[Source records]
******************************
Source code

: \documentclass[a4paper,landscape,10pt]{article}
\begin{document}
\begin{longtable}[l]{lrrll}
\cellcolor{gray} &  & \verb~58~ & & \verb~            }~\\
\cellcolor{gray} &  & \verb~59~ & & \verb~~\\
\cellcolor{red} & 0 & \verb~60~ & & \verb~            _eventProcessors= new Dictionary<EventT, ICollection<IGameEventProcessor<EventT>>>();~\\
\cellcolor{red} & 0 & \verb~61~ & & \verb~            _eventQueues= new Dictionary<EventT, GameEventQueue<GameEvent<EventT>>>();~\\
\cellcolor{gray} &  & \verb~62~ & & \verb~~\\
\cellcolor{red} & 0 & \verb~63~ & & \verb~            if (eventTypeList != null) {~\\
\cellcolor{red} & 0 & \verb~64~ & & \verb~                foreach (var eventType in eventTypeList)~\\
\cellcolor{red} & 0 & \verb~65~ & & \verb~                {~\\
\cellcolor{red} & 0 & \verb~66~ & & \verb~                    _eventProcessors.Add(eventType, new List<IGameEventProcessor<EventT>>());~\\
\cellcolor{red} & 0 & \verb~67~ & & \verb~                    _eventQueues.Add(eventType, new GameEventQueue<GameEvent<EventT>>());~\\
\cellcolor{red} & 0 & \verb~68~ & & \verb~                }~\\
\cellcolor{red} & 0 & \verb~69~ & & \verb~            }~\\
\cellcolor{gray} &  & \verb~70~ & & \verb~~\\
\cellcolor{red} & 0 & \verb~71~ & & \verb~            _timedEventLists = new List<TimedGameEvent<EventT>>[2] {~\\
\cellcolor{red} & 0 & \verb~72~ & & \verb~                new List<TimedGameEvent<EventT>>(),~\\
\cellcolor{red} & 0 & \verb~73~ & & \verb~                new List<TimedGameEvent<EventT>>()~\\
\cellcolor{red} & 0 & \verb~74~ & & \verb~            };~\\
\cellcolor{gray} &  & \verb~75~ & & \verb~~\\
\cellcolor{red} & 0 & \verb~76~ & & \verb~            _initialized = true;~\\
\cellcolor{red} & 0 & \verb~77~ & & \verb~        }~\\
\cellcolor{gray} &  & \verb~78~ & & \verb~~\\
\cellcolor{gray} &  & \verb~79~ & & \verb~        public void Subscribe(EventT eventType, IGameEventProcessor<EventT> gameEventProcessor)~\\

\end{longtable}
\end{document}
******************************
- **EXERCISE DETAILS**
Your answer should consist of every line from the entries that holds "longtable".

- **EXERCISE SOLUTION**
\begin{longtable}[l]{lrrll}
\end{longtable}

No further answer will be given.